2. int (2x^2dx)/(sqrt (x^3)+1)=

(6*arcSinh[n])/sqrt[3] - 2sqrt[3]*n ------------------------------------------------The math equation used is based on LaTeX syntax, to view properly kindly use a LaTeX reader.

Let's assess the form of the given integral. We have ∫2x^2dx/(√x^3+1),which appears to be of the Lazy Man's form ∫ udv/(v^2), where u is the function with the variables, dv is the differential removed and as in our function (x^3+1).Let's proceed to use this information to perform the integral.
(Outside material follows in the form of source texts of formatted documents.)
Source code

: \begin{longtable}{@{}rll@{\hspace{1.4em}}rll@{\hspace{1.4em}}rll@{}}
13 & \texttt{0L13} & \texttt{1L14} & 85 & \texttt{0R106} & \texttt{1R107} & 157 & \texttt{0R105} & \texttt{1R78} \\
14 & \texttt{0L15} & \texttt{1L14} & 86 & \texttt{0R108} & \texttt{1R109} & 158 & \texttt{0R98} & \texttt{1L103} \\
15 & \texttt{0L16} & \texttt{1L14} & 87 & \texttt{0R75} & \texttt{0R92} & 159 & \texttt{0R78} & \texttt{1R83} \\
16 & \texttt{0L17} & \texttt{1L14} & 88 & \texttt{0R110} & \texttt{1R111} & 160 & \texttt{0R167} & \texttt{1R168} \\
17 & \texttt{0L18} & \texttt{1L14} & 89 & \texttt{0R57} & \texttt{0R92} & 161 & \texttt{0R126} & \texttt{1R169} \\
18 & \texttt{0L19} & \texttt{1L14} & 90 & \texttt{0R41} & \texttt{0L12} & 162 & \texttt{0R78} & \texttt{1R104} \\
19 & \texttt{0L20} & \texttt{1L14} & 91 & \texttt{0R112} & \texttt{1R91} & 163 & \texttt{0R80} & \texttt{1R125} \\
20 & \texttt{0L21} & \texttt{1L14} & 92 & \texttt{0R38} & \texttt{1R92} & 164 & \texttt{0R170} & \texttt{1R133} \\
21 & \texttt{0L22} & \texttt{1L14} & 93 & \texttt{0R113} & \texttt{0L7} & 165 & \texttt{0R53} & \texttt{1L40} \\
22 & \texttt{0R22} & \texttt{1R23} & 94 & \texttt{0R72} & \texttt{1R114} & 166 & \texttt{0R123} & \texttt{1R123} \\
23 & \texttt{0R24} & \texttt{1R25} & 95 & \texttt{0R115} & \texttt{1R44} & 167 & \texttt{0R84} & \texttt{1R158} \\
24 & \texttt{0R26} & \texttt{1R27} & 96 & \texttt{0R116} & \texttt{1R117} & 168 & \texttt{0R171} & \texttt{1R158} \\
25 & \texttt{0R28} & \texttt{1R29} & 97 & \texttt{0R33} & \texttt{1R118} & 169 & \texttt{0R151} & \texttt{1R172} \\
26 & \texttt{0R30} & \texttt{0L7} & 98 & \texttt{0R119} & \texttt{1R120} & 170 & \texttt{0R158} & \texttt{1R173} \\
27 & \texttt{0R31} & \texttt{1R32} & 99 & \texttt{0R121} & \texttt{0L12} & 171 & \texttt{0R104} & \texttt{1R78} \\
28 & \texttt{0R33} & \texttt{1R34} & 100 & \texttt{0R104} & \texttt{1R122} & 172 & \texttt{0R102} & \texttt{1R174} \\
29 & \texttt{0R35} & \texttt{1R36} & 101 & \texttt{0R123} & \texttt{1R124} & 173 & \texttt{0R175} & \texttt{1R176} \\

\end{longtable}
Solving: first, rewrite the integral as ∫2x^2dx/(x^(3/2)+1)^(1/2). From our observation, here, let's say u(x) = 2*x^2 and dv = dx then dv is equal to x^(-1/2) and we can substitue dv as dx and sqrt(x^3 + 1) is considered as v^2 where the derivative of v(v(x)) would be x^2. Substituting we get The integral can be solved using a u-substitution method setting u equal to the denominator such as u=x^3+1; then x^2dx becomes du/3.Then let's apply the "Lazy Man's" integral technique, which sets our equation 1/v*integral(u*dv).With integration, we can then restate the solved equation for easier visual appeal! This integral would require use of antidifferentiation techniques with cancelling out fraction parts.